Where the Medicaid Act’s free-choice-of provider provision creates a private right enforceable under 42 U.S.C. § 1983 and the Medicaid recipient established she would suffer irreparable harm in the absence of a preliminary injunction, South Carolina was stopped from terminating Planned Parenthood’s provider agreement.

Background

The district court here issued a preliminary injunction in favor of the individual plaintiff, a Medicaid recipient, in her suit challenging South Carolina’s decision to terminate Planned Parenthood South Atlantic’s provider agreement because it offers abortion services.

The plaintiff was likely to succeed on the merits of this claim, the district court held, for two interrelated reasons: first, the Medicaid Act’s free-choice-of-provider provision, 42 U.S.C. § 1396a(a)(23)(A), confers on “any individual” a private right to sue that may be enforced under 42 U.S.C. § 1983 and second, South Carolina denied plaintiff the right to select the willing, qualified family-planning provider of her choice.

Analysis

We consider the threshold question whether the Medicaid Act’s free-choice-of- provider provision creates a private right enforceable under § 1983. We agree with the district court—and five of our six sister circuits to have addressed this issue—that the free-choice-of-provider provision confers a private right, enforceable under § 1983, on Medicaid recipients. The Medicaid Act provides no comprehensive enforcement scheme sufficient to overcome the presumption that the free-choice-of-provider provision is enforceable under § 1983.

Having decided that Congress unambiguously intended to create a private right of action in the free-choice-of-provider provision, we turn now to consider the scope of the right it confers on Medicaid recipients. Section 1396a(p)(1) and the free-choice-of-provider provision operate in pleasant conjunction. The free-choice-of-provider provision confers an individual right on Medicaid recipients to select the willing and competent provider of their choice. Section 1396a(p)(1) clarifies that states retain discretionary authority to disqualify providers as professionally incompetent for nonmedical reasons such as fraud and for any number of unprofessional behaviors.

It is clear that the plaintiff would suffer irreparable harm in the absence of a preliminary injunction.

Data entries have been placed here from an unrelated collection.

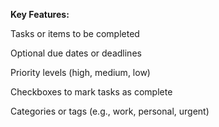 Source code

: **Key Features:**

Tasks or items to be completed

Optional due dates or deadlines

Priority levels (high, medium, low)

Checkboxes to mark tasks as complete

Categories or tags (e.g., work, personal, urgent)
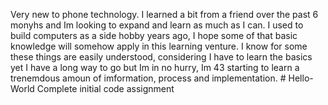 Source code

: Very new to phone technology. I learned a bit from a friend over the past 6 monyhs and Im looking to expand and learn as much as I can. I used to build computers as a side hobby years ago, I hope some of that basic knowledge will somehow apply in this learning venture. I know for some these things are easily understood, considering I have to learn the basics yet I have a long way to go but Im in no hurry, Im 43 starting to learn a trenemdous amoun of imformation, process and implementation. # Hello-World
Complete initial code assignment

Denial of her statutory right to select a qualified provider visits a tangible harm: diminished access to high-quality health care suited to the individual plaintiff’s needs. Although South Carolina has a legitimate interest in ensuring that state dollars do not subsidize abortion, we are not prepared to disrupt the district court’s finding that the state’s reimbursement of Planned Parenthood South Atlantic, or PPSAT, on a fee-for-service basis guards against the indirect subsidization of abortion. Finally, an injunction would serve the public interest by preserving the individual plaintiff’s statutory right under the free-choice-of-provider provision and ensuring “affordable access to competent health care by some of South Carolina’s neediest citizens,” whose health challenges are every bit as real as those of citizens of greater means.

Affirmed.

Concurring opinion

The majority correctly recognizes that applying existing Supreme Court precedents requires that we find § 1396a(a)(23) to unambiguously create a right privately enforceable under § 1983 to challenge a State’s determination of whether a Medicaid provider is “qualified.”

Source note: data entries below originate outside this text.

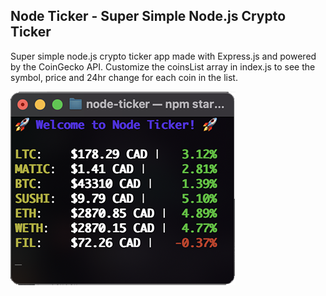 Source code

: ## Node Ticker - Super Simple Node.js Crypto Ticker

Super simple node.js crypto ticker app made with Express.js and powered by the CoinGecko API. Customize the coinsList array in index.js to see the symbol, price and 24hr change for each coin in the list.

<img src="https://github.com/Pandaphobic/node-crypto-ticker/blob/main/screenshots/Screenshot_1.png" 
  alt="Example View" align="center"
  width="360" height="310">
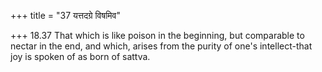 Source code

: +++
title = "37 यत्तदग्रे विषमिव"

+++
18.37 That which is like poison in the beginning, but comparable to
nectar in the end, and which, arises from the purity of one's
intellect-that joy is spoken of as born of sattva.
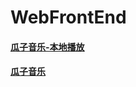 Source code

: # WebFrontEnd
#### [瓜子音乐-本地播放](https://mediumwave120.github.io/WebFrontEnd/dist)
#### [瓜子音乐](https://mediumwave120.github.io/WebFrontEnd)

The challenge here derives from a broader question lurking in the background. What is the proper framework for determining whether a given statute creates a right that is privately enforceable under § 1983? And specifically, has Wilder v. Virginia Hospital Ass’n, 496 U.S. 498 (1990), a case relied on in other circuits’ decisions and in our own, been repudiated (or even effectively overruled)?

Planned Parenthood South Atlantic v. Baker, Appeal No. 18-2133, Oct. 29, 2019. 4th Cir. (Wilkinson), from DSC at Columbia (Lewis). Kelly McPherson Jolley for Appellant, Alice Joanna Clapman for Appellees. VLW 019-2-263. 41 pp.